Pela manhã o sol que nasceu para iluminar a aldeia Kaiowá de Guaiviry no Mato Grosso do sul, trouxe junto com sua luz um misto de expectativa e esperança. É uma data histórica não somente para a aldeia, mas como para todo o povo Kaiowá. Hoje às 14 horas no prédio da Justiça Federal de Ponta Porã começam as oitivas das testemunhas de acusação arroladas pelo Ministério Publico Federal referentes ao caso do assassinato da liderança Kaiowá, Nísio Gomes. Onze testemunhas serão ouvidas em Ponta Porã, outras mais serão escutadas em outras cidades e(ou) por precátorias. Para os Kaiowá é tempo de justiça.

Sobre o caso:

A comunidade indígena Guarani/Kaiowá de Guaiviry,em 01 de novembro de 2011, com um grupo de aproximadamente 68 pessoas, dentre elas, homens, mulheres, crianças e idosos – retomaram parcela de seu tekoha (território tradicional), localizado no município de Aral Moreira/MS.

O acampamento se localiza ainda hoje, na Fazenda Nova Aurora, entre os municípios de Aral Moreira e Ponta Porã, sob propriedadede Ruth dos Santos Martins e, naquela época era arrendado a Luiz Antonio Ebling do Amaral.

Vale ressalvar que a área reivindicada pela comunidade consta no TAC [1] – Termo de Ajustamento de Conduta – assinado entre o MPF e a Funai visando a demarcação de diversas áreas Kaiowá e Guarani do Estado, e está sob processo de identificação e delimitação atualmente.

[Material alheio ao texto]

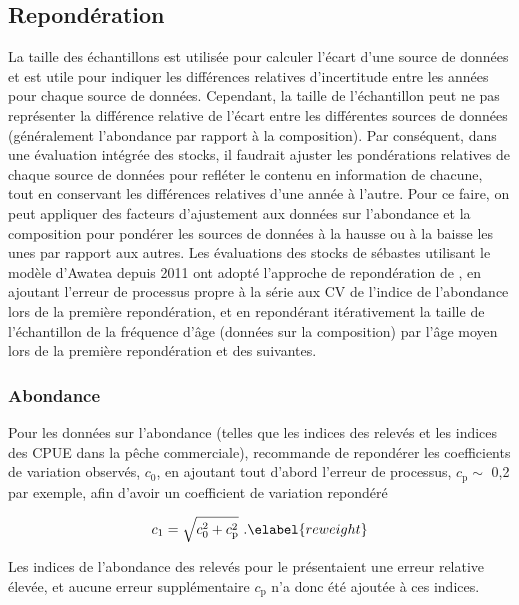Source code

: \documentclass[11pt]{book}
\def\vsd{\vspace*{1ex}}     %
\renewcommand{\eb}{\vsd \vsd \begin{eqnarray}}
\renewcommand{\ee}{\end{eqnarray} \vsd }
\begin{document}
\subsection{Repond\'{e}ration} \label{ss:reweight}

La taille des \'{e}chantillons est utilis\'{e}e pour calculer l'\'{e}cart d'une source de donn\'{e}es et est utile pour indiquer les diff\'{e}rences relatives d'incertitude entre les ann\'{e}es pour chaque source de donn\'{e}es.
Cependant, la taille de l'\'{e}chantillon peut ne pas repr\'{e}senter la diff\'{e}rence relative de l'\'{e}cart entre les diff\'{e}rentes sources de donn\'{e}es (g\'{e}n\'{e}ralement l'abondance par rapport \`{a} la composition).
Par cons\'{e}quent, dans une \'{e}valuation int\'{e}gr\'{e}e des stocks, il faudrait ajuster les pond\'{e}rations relatives de chaque source de donn\'{e}es pour refl\'{e}ter le contenu en information de chacune, tout en conservant les diff\'{e}rences relatives d'une ann\'{e}e \`{a} l'autre.
Pour ce faire, on peut appliquer des facteurs d'ajustement aux donn\'{e}es sur l'abondance et la composition pour pond\'{e}rer les sources de donn\'{e}es \`{a} la hausse ou \`{a} la baisse les unes par rapport aux autres.
Les \'{e}valuations des stocks de s\'{e}bastes utilisant le mod\`{e}le d'Awatea depuis 2011 ont adopt\'{e} l'approche de repond\'{e}ration de \citet{Francis:2011}, en ajoutant l'erreur de processus propre \`{a} la s\'{e}rie aux CV de l'indice de l'abondance lors de la premi\`{e}re repond\'{e}ration, et en repond\'{e}rant it\'{e}rativement la taille de l'\'{e}chantillon de la fr\'{e}quence d'\^{a}ge (donn\'{e}es sur la composition) par l'\^{a}ge moyen lors de la premi\`{e}re repond\'{e}ration et des suivantes.

\subsubsection{Abondance} \label{sss:rwt_abund}

Pour les donn\'{e}es sur l'abondance (telles que les indices des relev\'{e}s et les indices des CPUE dans la p\^{e}che commerciale), \citet{Francis:2011} recommande de repond\'{e}rer les coefficients de variation observ\'{e}s, $c_0$, en ajoutant tout d'abord l'erreur de processus, $c_\text{p} \sim$ 0,2 par exemple, afin d'avoir un coefficient de variation repond\'{e}r\'{e}

\eb
c_1 = \sqrt{c_0^2 + c_\text{p}^2}~. \elabel{reweight}
\ee

Les indices de l'abondance des relev\'{e}s pour le \spc{} pr\'{e}sentaient une erreur relative \'{e}lev\'{e}e, et aucune erreur suppl\'{e}mentaire $c_\text{p}$ n'a donc \'{e}t\'{e} ajout\'{e}e \`{a} ces indices.
\end{document}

Consta nos autos, que após os fazendeiros terem conhecimento de que havia indígenas ocupando a área, desprezaram totalmente a via judicial e resolveram por contra própria fazer a retirada dos indígenas.

O primeiro passo foi ofertar dinheiro aos indígenas, por intermediação de outro indígena e, prontamente recusado pela comunidade de Guaiviry, segura e convicta de estar ocupando seu território tradicional.

E, temerosos de outras ocupações, os fazendeiros continuaram suas articulações para expulsão violenta da comunidade, que no entendimento deles seria mais eficaz que esperar uma posição judicial.

Na véspera do ataque – dia 17/11/2011 – se reuniram todos os seguranças da empresa GASPEM (hoje fechada por ação do MPF) e os fazendeiros em uma fazenda para aguardar a chegada do próximo dia, o dia do ataque.

Às 6h do dia 18 de novembro de 2011, iniciou-se o ataque, mais de 10 homens armados com espingardas calibre 12 caminharam até a entrada da mata onde estavam os Guarani/Kaiowá acampados, e protagonizaram um imenso tiroteio contra o grupo na intenção de expulsá-los, sendo surpreendidos pela resistência dos Guarani/Kaiowá, acabaram ferindo fatalmente o cacique Nísio Gomes e provocando lesões corporais em um outro menor.

Nísio Gomes foi ao chão com ao menos quatro tiros, seus familiares tentaram se aproximar do rezador, só que foram impedidos pelos capangas que arrastavam o corpo do indígena até uma camionete fora da mata e desapareceriam com o corpo.

Em outra camionete, os demais ‘seguranças’ fugiram do local.

No passo das horas, foi aberto inquérito policial para investigação e posteriormente, houve a denúncia pelo Ministério Publico Federal de 19 acusados pela prática de homicídio qualificado,lesões corporais, e porte ilegal de armas e,formação de quadrilha ou bando fundados nos arts. 129 e 121, §2°, incisos I e IV, 211, 228, § único c/c 29, todos do Código Penal e art. 14 da Lei n° 10.826/2003, e art. 59 da Lei 6.001/1973.

Cumpre ainda esclarecer que durante as investigações pela Polícia Federal, se cogitou que Nísio Gomes estivesse vivo e morando no Paraguai,o que levou a Polícia Federal junto com a Força Nacional do Paraguai realizassem buscas nas aldeias daquele país, na procura do paradeiro de Nísio Gomes, deparando com total frustração.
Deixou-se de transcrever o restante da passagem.